Post by Dave on Sept 13, 2010 18:04:57 GMT
Higher Brownstone to Froward Point 26th April 2010
I had planned a real surprise day out for Carol today that would have required an early start, but I knew last night it would have to be put on hold until Wednesday. We got back home from Kingsbridge yesterday and when Carol got inside the house she went into a very scary shivering sort of fit conplaining she was freezing cold. Four hours later in bed and she was sweating like I have never seen her do before, it was so bad I spent all night having to keep swiming back to my pillow.
By lunch time today she said she was feeling so much better and really wanted to go out for a walk and checking the internet I found what looked like a really magic walk and it was only three miles long and not that far away from our home in Paignton.
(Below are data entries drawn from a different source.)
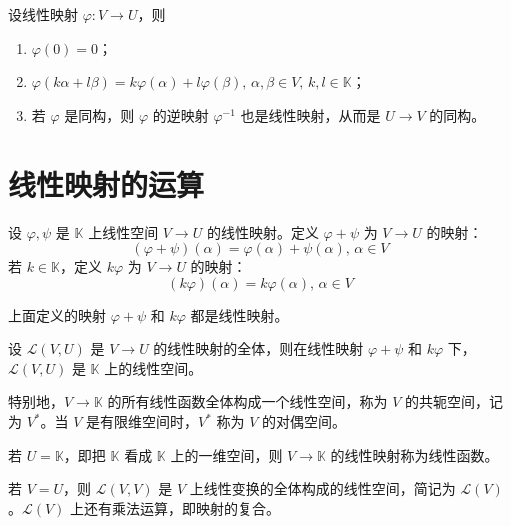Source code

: \hfill

\begin{proposition}
    设线性映射 $\varphi : V \to U$，则
    \begin{enumerate}
        \item $\varphi(0) = 0$；
        \item $\varphi(k\alpha + l\beta) = k\varphi(\alpha) + l\varphi(\beta),\, \alpha,\beta \in V,\, k,l \in \mathbb{K}$；
        \item 若 $\varphi$ 是同构，则 $\varphi$ 的逆映射 $\varphi^{-1}$ 也是线性映射，从而是 $U \to V$ 的同构。
    \end{enumerate}
\end{proposition}




\section{线性映射的运算}

\begin{definition}
    设 $\varphi,\psi$ 是 $\mathbb{K}$ 上线性空间 $V \to U$ 的线性映射。定义 $\varphi + \psi$ 为 $V \to U$ 的映射：
    \[(\varphi + \psi)(\alpha) = \varphi(\alpha) + \psi(\alpha),\, \alpha \in  V\]
    若 $k \in \mathbb{K}$，定义 $k\varphi$ 为 $V \to U$ 的映射：
    \[(k\varphi)(\alpha) = k\varphi(\alpha),\, \alpha \in V\]
\end{definition}

\begin{proposition}
    上面定义的映射 $\varphi + \psi$ 和 $k\varphi$ 都是线性映射。
\end{proposition}

\begin{proposition}
    设 $\mathcal{L}(V,U)$ 是 $V \to U$ 的线性映射的全体，则在线性映射 $\varphi + \psi$ 和 $k\varphi$ 下，$\mathcal{L}(V,U)$ 是 $\mathbb{K}$ 上的线性空间。

    特别地，$V \to \mathbb{K}$ 的所有线性函数全体构成一个线性空间，称为 $V$ 的共轭空间，记为 $V^*$。当 $V$ 是有限维空间时，$V^*$ 称为 $V$ 的对偶空间。
\end{proposition}

\begin{remark}
    若 $U = \mathbb{K}$，即把 $\mathbb{K}$ 看成 $\mathbb{K}$ 上的一维空间，则 $V \to \mathbb{K}$ 的线性映射称为线性函数。
\end{remark}

\begin{remark}
  若 $V = U$，则 $\mathcal{L}(V,V)$ 是 $V$ 上线性变换的全体构成的线性空间，简记为 $\mathcal{L}(V)$。$\mathcal{L}(V)$ 上还有乘法运算，即映射的复合。
\end{remark}

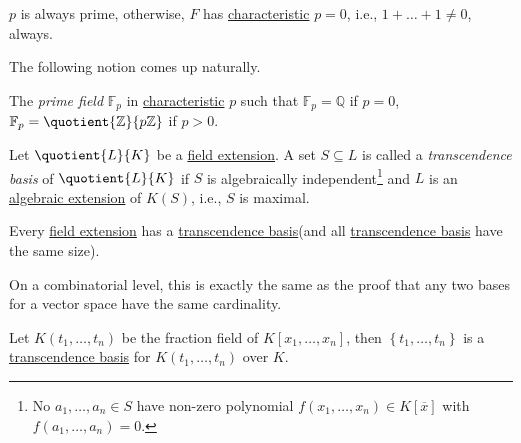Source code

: 
\begin{remark}
	\(p\) is always prime, otherwise, \(F\) has \hyperref[def:characteristic]{characteristic} \(p = 0\), i.e., \(1 + \dots + 1 \neq 0\), always.
\end{remark}

The following notion comes up naturally.

\begin{definition}\label{def:prime-field}
	The \emph{prime field} \(\mathbb{F} _p\) in \hyperref[def:characteristic]{characteristic} \(p\) such that \(\mathbb{F} _p = \mathbb{Q} \) if \(p = 0\), \(\mathbb{F} _p = \quotient{\mathbb{Z} }{p\mathbb{Z} } \) if \(p > 0\).
\end{definition}

\begin{definition}\label{def:transcendence-basis}
	Let \(\quotient{L}{K} \) be a \hyperref[def:field-extension]{field extension}. A set \(S \subseteq L\) is called a \emph{transcendence basis} of \(\quotient{L}{K} \) if \(S\) is algebraically independent\footnote{No \(a_1, \dots , a_n\in S\) have non-zero polynomial \(f(x_1, \dots , x_n) \in K[\overline{x} ]\) with \(f(a_1, \dots , a_n) = 0\).} and \(L\) is an \hyperref[def:algebraic-extension]{algebraic extension} of \(K(S)\), i.e., \(S\) is maximal.
\end{definition}

\begin{remark}
	Every \hyperref[def:field-extension]{field extension} has a \hyperref[def:transcendence-basis]{transcendence basis}(and all \hyperref[def:transcendence-basis]{transcendence basis} have the same size).
\end{remark}
\begin{explanation}
	On a combinatorial level, this is exactly the same as the proof that any two bases for a vector space have the same cardinality.
\end{explanation}

\begin{eg}
	Let \(K(t_1, \dots , t_n)\) be the fraction field of \(K[x_1, \dots , x_n]\), then \(\left\{ t_1, \dots , t_n \right\} \) is a \hyperref[def:transcendence-basis]{transcendence basis} for \(K(t_1, \dots , t_n)\) over \(K\).
\end{eg}

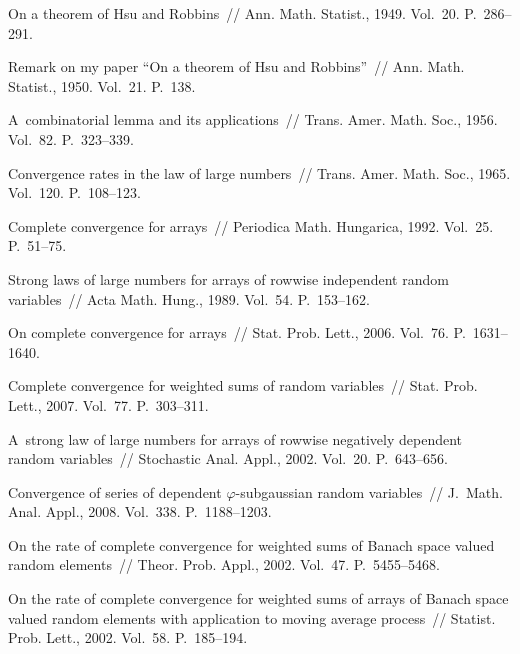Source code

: \begin{multicols}{2}
{{\begin{thebibliography}{99}
On a theorem of Hsu and Robbins~// Ann. Math. Statist., 1949. Vol.~20. P.~286--291.

Remark on my paper ``On a theorem of Hsu and Robbins''~// Ann. Math. Statist., 1950.
Vol.~21. P.~138.

 A~combinatorial lemma and its applications~//  Trans. Amer. Math. Soc., 1956. Vol.~82.
P.~323--339.


Convergence rates in the law of large numbers~// Trans. Amer. Math. Soc., 1965.
Vol.~120. P.~108--123.

 Complete convergence for arrays~// 
Periodica Math. Hungarica, 1992. Vol.~25. P.~51--75.


 Strong laws of large numbers for arrays of rowwise independent
random variables~//  Acta Math. Hung.,  1989. Vol.~54. P.~153--162.

 On complete convergence for arrays~//  Stat. Prob. Lett.,  2006.
Vol.~76. P.~1631--1640.

  Complete convergence for weighted sums of random variables~//
Stat. Prob. Lett., 2007. Vol.~77. P.~303--311.

A~strong law of large numbers for arrays of rowwise
negatively dependent random variables~// Stochastic Anal. Appl., 2002. Vol.~20. P.~643--656.

  Convergence of series of dependent
$\varphi$-subgaussian random variables~// J.~Math. Anal. Appl., 2008.
Vol.~338. P.~1188--1203.

  On the rate of complete convergence for weighted sums of
Banach space valued random elements~//  Theor. Prob. Appl., 2002. Vol.~47. P.~5455--5468.

On the rate of complete convergence for weighted sums of
arrays of Banach space valued random elements with application to moving average process~// 
Statist. Prob. Lett.,  2002. Vol.~58. P.~185--194.



\end{thebibliography}
}
}


\end{multicols}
Well you all know our walks always seen to go wrong somehow and near the end we were unsure if we could go down this private driveway into Home Farm, we choose not to and must have put a further two miles onto the walk, it took three and and a half hours in the end.
To get to the start of the wallk simply head for Hillhead at Brixham and take the road to the lower ferry( left fork) and then make sure you turn off left on the road to Coleton Fishacre, just as you get to the entrance gate of Coleton Fishacre turn right and look for the Brownstone car part on your left. Park up and go throught the gate at the end of the car park and just start walking and keep walking.
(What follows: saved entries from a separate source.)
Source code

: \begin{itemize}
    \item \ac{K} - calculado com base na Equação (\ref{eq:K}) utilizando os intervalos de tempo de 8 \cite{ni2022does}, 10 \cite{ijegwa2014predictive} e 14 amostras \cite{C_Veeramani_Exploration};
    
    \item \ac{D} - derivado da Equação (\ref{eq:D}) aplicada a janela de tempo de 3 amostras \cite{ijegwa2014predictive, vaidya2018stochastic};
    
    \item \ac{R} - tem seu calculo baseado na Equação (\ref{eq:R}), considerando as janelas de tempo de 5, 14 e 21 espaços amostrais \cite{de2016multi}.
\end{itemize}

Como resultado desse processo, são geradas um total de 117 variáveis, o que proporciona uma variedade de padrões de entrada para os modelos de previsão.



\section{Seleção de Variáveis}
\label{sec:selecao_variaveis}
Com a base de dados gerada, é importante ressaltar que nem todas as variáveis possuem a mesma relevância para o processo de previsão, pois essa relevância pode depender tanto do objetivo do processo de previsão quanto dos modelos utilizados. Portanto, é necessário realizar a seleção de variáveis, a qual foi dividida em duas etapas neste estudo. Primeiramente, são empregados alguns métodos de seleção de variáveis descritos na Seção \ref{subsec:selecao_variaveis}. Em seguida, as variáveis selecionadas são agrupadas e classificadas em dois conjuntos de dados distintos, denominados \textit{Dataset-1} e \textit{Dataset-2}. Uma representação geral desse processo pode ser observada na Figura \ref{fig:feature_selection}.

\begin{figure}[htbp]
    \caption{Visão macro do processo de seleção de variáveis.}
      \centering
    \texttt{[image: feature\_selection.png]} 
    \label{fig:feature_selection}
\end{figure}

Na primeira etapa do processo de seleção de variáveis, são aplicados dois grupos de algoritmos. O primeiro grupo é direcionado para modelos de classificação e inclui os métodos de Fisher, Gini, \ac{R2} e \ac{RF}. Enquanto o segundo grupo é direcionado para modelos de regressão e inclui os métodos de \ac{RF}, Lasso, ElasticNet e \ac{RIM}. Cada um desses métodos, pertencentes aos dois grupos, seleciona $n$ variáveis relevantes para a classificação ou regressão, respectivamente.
During this walk you really are treated to some amazing views and you get to see the Daymark, a great 1942 war world two Battery and you can also pop into the National Coastwatch lookout and have a chat with some really lovely people.
The Daymark is 80 foot/24m high and was built in 1864 by the Dartmouth Harbour Commissioners as a guide to mariners to the position of the harbour entrance
The complex at Brownstone Battery was built in 1942 as a defence against German naval attack. The site was equipped with two six-inch guns taken from a First World War battleship. Each gun had a range of over 14 miles, and operated in tandem with a powerful searchlight situated close to the high water mark below. During the War, the Battery was manned by up to 300 soldiers, and the cliffs all around were strung with barbed wire.
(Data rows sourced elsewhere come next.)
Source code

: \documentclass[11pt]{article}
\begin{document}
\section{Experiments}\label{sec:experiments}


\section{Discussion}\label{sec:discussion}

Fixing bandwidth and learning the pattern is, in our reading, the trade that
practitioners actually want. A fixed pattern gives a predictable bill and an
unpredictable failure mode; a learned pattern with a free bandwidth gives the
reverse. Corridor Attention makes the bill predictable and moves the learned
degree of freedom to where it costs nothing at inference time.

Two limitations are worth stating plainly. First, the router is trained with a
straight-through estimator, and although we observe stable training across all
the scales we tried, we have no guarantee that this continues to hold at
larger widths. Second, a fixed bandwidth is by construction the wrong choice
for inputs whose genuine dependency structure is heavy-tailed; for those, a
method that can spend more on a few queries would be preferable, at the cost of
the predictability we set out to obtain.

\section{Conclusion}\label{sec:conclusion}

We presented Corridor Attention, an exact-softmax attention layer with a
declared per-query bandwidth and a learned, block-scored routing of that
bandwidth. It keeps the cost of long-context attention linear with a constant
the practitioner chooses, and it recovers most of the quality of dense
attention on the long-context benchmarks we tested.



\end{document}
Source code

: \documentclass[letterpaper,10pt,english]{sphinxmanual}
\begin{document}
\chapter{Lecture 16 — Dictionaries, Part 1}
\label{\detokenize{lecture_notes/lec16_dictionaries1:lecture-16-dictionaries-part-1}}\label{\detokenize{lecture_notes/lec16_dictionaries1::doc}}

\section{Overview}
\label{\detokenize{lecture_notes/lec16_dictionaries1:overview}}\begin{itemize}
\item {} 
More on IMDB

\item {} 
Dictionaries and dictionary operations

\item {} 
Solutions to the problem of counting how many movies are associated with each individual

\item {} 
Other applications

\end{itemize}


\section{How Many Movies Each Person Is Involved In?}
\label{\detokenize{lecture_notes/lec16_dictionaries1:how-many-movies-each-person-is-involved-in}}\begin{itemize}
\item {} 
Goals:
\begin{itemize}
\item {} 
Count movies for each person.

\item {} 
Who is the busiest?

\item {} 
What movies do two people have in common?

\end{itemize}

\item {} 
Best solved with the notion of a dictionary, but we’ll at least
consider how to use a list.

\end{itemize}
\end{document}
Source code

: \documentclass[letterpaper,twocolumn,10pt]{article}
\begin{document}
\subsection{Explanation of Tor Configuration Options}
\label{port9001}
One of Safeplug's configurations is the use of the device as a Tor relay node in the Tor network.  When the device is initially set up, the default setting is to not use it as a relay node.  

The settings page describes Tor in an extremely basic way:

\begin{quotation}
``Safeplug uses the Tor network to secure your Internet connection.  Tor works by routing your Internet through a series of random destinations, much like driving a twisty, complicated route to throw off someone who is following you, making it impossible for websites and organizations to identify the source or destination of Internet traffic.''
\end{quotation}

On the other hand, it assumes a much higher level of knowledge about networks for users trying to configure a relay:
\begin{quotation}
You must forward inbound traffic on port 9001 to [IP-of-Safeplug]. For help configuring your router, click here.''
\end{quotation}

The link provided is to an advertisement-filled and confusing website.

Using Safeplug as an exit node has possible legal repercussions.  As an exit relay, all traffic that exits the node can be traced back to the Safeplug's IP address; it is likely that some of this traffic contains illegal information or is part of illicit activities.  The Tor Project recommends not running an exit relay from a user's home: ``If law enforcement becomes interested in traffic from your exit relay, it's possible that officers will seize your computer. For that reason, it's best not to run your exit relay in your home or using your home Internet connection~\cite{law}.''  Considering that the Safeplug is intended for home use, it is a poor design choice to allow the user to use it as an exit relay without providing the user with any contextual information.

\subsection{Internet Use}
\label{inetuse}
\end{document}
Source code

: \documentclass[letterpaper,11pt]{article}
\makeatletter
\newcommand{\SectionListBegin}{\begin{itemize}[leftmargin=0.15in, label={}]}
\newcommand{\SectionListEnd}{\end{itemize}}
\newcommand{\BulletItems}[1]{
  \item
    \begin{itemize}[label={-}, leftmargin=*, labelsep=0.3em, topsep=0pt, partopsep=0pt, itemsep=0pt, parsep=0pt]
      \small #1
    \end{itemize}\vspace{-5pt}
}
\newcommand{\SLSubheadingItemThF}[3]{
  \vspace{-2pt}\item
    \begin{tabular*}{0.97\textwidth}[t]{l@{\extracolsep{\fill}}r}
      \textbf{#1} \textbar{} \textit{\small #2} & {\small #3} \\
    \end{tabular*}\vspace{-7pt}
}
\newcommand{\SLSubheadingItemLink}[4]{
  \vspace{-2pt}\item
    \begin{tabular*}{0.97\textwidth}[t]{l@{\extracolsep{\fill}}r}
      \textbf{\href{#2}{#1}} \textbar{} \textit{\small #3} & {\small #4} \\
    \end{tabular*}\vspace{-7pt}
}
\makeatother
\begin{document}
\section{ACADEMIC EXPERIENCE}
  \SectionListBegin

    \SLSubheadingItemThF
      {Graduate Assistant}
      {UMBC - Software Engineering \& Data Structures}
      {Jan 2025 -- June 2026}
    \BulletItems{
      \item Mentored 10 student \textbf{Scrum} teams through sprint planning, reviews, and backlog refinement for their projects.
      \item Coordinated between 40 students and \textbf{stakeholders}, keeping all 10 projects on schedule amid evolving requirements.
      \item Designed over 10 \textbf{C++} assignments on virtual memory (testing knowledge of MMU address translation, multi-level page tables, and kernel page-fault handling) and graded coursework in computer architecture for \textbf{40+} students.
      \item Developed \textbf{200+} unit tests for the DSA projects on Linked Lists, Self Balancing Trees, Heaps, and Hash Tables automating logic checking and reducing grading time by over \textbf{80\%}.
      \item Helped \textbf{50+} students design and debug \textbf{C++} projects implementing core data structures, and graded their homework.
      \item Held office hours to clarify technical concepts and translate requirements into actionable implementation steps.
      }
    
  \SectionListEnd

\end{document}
The National Coastwatch look out room has a web cam situated on the roof, they gave me a card with the site address on it but I could not see the link for the web cam, anyway take a look at their website as there are many interesting things to read on it
www.nci-frowardpoint.org.uk
After you have looked around the Battery and chatted to those lovely people in the lookout room, you go down a narrow path that in parts is in woodlands, you then pass above Newfoundland Cove and some time later you end up going down a very large number of steps down to Mill Bay Cove. There is a house on the left hand side of the cove that must be worth millions and I said to Carol I would love to live there and she said it’s too isolated and too far from the shops.
They say what does up must come down and I knew there just had to be steps to go back up somewhere and we soon found them and boy I was I so glad when I got to the last one. You then turn right along a very quite private lane and after a while there is a split in the road, It does say on the sign on the right lane that its for access to Home farm only, as it turns out the foot path goes behind the farm and back up to the car park at Higher Brownstone.
Only we could not agree if that really was the right way to go and I lead us both off on the right lane that really added those extra miles that by now really were not that welcome to a man who sits behind the wheel of a van all day for a living.